■ YOUR ASSIGNMENT
Report each line of the entries that contains the word "Consider", copied in full.

(Stored data entries)
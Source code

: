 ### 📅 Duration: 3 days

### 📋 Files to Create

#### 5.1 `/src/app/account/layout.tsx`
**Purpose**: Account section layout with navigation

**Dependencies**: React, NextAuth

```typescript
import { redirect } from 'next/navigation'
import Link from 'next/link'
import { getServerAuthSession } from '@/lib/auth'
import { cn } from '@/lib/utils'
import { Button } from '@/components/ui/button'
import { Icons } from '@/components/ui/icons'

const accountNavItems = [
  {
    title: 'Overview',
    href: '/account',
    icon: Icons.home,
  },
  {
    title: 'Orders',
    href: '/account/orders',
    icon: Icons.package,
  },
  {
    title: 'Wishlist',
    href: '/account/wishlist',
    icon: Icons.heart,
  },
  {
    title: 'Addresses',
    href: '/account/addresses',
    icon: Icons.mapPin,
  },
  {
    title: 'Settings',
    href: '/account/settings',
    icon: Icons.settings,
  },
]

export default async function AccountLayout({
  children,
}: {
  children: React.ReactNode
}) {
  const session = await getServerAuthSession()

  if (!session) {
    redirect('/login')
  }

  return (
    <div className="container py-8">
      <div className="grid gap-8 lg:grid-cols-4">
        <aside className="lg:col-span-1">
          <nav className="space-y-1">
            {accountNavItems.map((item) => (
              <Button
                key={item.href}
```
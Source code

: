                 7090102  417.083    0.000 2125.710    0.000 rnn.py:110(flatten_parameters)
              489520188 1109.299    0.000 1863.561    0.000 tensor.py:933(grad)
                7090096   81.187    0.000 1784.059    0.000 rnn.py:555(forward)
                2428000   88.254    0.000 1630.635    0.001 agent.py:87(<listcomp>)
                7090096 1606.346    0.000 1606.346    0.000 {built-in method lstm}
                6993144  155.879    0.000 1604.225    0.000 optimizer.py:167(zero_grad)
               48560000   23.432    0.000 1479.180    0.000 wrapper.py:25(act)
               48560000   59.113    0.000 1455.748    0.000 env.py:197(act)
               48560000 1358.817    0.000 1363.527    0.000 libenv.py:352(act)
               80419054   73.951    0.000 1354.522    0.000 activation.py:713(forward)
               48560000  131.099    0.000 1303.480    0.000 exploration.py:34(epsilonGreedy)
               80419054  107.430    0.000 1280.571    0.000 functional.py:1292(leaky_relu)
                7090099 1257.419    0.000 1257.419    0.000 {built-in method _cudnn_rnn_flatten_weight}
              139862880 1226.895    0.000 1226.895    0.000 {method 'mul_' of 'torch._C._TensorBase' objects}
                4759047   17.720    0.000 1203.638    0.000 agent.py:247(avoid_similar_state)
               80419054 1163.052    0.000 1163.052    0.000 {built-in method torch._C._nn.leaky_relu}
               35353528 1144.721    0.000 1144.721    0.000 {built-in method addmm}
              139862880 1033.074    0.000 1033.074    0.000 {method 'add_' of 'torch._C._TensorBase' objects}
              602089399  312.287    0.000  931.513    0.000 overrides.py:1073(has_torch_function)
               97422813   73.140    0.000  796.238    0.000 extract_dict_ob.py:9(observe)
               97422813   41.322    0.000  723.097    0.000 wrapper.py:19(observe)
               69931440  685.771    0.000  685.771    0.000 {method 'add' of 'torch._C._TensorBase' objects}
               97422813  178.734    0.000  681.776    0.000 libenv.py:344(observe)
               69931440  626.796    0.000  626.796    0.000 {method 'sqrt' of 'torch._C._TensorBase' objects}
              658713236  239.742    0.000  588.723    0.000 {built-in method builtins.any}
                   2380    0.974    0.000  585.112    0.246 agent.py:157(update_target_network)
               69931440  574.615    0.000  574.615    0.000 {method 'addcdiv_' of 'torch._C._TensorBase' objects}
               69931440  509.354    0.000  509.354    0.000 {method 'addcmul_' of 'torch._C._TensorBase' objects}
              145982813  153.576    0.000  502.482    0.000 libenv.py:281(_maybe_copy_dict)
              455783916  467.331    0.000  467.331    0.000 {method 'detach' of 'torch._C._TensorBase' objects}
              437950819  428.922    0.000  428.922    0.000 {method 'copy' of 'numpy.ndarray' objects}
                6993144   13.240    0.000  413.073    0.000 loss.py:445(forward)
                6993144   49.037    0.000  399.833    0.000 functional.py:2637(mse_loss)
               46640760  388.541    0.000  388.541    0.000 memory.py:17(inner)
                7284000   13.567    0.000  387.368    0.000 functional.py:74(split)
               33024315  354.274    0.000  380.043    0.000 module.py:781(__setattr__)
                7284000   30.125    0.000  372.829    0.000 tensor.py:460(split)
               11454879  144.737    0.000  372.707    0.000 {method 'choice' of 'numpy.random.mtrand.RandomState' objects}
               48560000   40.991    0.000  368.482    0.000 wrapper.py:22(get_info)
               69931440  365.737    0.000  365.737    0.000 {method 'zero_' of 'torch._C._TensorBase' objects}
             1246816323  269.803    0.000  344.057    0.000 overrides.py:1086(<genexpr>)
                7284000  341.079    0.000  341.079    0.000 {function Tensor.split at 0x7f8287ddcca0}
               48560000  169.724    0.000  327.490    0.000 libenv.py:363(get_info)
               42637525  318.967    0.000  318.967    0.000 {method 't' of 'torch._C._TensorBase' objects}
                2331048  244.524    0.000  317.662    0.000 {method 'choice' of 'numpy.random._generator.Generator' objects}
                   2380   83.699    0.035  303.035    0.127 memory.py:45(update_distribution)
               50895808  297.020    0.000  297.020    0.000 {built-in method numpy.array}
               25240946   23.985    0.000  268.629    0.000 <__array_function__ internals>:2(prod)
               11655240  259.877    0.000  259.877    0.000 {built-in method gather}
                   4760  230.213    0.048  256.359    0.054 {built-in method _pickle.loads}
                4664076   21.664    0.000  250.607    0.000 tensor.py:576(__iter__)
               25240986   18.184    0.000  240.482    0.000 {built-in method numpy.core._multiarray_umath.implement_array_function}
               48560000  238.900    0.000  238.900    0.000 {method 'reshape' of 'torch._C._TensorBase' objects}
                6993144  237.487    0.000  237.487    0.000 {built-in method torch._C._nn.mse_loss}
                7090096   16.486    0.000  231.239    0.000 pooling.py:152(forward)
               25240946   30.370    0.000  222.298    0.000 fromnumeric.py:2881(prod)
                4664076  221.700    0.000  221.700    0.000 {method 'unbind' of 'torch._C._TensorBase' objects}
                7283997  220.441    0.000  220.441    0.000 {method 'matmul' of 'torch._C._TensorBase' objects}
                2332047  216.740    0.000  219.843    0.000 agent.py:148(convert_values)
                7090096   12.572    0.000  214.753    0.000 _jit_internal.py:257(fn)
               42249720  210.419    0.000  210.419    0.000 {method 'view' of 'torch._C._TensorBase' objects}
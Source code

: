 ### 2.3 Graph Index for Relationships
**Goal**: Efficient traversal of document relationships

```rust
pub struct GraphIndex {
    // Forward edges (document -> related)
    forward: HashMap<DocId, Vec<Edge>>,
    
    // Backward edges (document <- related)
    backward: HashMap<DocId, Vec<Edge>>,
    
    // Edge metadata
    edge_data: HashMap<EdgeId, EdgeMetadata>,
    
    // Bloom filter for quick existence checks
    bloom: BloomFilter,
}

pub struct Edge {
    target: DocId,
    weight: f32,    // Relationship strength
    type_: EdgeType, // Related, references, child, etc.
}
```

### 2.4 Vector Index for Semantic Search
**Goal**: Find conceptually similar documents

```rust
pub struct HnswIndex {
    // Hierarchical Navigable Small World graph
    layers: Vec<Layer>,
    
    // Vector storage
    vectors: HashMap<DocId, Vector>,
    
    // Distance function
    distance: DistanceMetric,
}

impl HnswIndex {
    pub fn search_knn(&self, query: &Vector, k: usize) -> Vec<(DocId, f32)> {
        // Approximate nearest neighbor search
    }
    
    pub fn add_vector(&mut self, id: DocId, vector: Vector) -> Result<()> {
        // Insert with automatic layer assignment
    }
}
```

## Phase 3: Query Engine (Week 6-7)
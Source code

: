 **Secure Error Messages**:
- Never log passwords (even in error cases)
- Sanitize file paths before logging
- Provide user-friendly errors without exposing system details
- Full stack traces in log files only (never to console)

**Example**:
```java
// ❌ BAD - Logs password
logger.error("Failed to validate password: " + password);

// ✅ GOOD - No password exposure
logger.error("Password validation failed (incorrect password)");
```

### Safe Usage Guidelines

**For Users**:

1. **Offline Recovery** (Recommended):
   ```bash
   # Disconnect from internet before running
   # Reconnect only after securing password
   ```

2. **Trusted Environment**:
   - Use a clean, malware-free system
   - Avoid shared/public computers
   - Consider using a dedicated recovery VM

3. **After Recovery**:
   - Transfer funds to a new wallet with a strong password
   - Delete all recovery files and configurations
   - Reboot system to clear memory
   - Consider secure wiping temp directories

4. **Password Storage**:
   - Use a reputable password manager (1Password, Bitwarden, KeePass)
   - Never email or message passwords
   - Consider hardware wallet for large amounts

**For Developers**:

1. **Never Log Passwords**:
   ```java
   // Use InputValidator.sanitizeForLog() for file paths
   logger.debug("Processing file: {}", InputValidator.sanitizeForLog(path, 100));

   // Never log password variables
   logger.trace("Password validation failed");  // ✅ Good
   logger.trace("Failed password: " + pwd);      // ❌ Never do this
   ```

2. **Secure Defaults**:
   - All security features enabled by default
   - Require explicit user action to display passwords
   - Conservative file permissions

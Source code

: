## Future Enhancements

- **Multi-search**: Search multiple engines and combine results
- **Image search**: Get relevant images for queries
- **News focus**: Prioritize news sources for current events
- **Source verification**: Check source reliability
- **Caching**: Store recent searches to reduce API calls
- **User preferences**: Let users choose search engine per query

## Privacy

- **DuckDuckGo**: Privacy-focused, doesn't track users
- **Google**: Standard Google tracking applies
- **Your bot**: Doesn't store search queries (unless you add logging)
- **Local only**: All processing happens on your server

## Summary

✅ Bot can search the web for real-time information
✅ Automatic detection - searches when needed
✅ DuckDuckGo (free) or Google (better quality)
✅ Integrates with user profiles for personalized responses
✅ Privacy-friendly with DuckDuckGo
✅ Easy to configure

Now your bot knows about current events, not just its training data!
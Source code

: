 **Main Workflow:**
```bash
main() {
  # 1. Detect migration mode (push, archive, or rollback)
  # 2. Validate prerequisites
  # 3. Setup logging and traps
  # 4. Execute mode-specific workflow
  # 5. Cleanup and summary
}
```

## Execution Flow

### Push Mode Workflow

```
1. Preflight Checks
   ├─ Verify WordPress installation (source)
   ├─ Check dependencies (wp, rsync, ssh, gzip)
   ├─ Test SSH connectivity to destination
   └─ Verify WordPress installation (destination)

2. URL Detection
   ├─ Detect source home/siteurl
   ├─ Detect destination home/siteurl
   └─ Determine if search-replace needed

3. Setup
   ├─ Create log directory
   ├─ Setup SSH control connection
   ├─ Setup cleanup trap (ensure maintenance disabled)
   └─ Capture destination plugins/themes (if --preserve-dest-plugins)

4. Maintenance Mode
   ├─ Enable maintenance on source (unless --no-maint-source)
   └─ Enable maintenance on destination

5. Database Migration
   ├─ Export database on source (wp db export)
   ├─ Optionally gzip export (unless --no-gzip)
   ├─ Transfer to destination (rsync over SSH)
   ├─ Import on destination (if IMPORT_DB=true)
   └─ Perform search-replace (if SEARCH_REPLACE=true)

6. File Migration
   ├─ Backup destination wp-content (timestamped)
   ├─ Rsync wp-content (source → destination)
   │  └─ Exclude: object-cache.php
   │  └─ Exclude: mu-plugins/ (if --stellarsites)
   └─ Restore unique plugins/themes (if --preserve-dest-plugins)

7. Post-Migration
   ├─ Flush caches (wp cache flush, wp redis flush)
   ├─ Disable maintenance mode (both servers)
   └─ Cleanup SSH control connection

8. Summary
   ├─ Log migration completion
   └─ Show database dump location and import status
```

■ RESULT OF THE TASK
   - Consider using a dedicated recovery VM
   - Consider secure wiping temp directories
   - Consider hardware wallet for large amounts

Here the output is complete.